===== GIVEN RECORDS
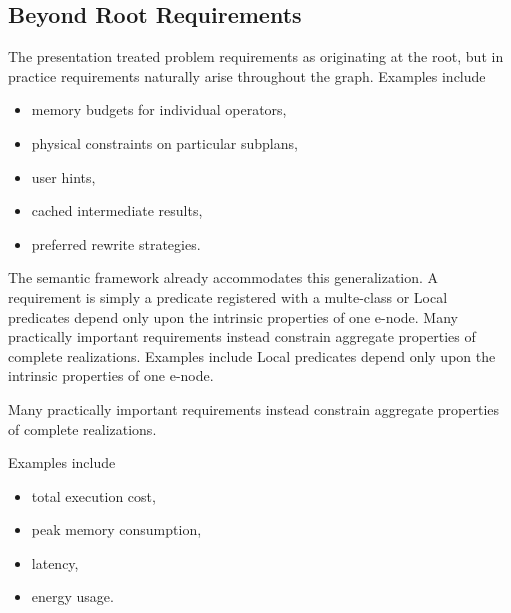 \documentclass[sigconf,nonacm]{acmart}
\theoremstyle{definition}
\theoremstyle{plain}
\theoremstyle{remark}
\begin{document}
\subsection{Beyond Root Requirements}

The presentation treated problem requirements as originating at the
root, but in practice requirements naturally arise throughout the
graph.  Examples include

\begin{itemize}

\item memory budgets for individual operators,

\item physical constraints on particular subplans,

\item user hints,

\item cached intermediate results,

\item preferred rewrite strategies.

\end{itemize}

The semantic framework already accommodates this generalization.  A
requirement is simply a predicate registered with a multe-class or
Local predicates depend only upon the intrinsic properties of one
e-node.  Many practically important requirements instead constrain
aggregate properties of complete realizations.  Examples include
Local predicates depend only upon the intrinsic properties of one
e-node.

Many practically important requirements instead constrain aggregate
properties of complete realizations.

Examples include

\begin{itemize}

\item total execution cost,

\item peak memory consumption,

\item latency,

\item energy usage.

\end{itemize}
\end{document}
==========
EXERCISE: Return the records word for word, leaving every picture out of the copy.

WRITTEN SOLUTION:
 \documentclass[sigconf,nonacm]{acmart}
\theoremstyle{definition}
\theoremstyle{plain}
\theoremstyle{remark}
\begin{document}
\subsection{Beyond Root Requirements}

The presentation treated problem requirements as originating at the
root, but in practice requirements naturally arise throughout the
graph.  Examples include

\begin{itemize}

\item memory budgets for individual operators,

\item physical constraints on particular subplans,

\item user hints,

\item cached intermediate results,

\item preferred rewrite strategies.

\end{itemize}

The semantic framework already accommodates this generalization.  A
requirement is simply a predicate registered with a multe-class or
Local predicates depend only upon the intrinsic properties of one
e-node.  Many practically important requirements instead constrain
aggregate properties of complete realizations.  Examples include
Local predicates depend only upon the intrinsic properties of one
e-node.

Many practically important requirements instead constrain aggregate
properties of complete realizations.

Examples include

\begin{itemize}

\item total execution cost,

\item peak memory consumption,

\item latency,

\item energy usage.

\end{itemize}
\end{document}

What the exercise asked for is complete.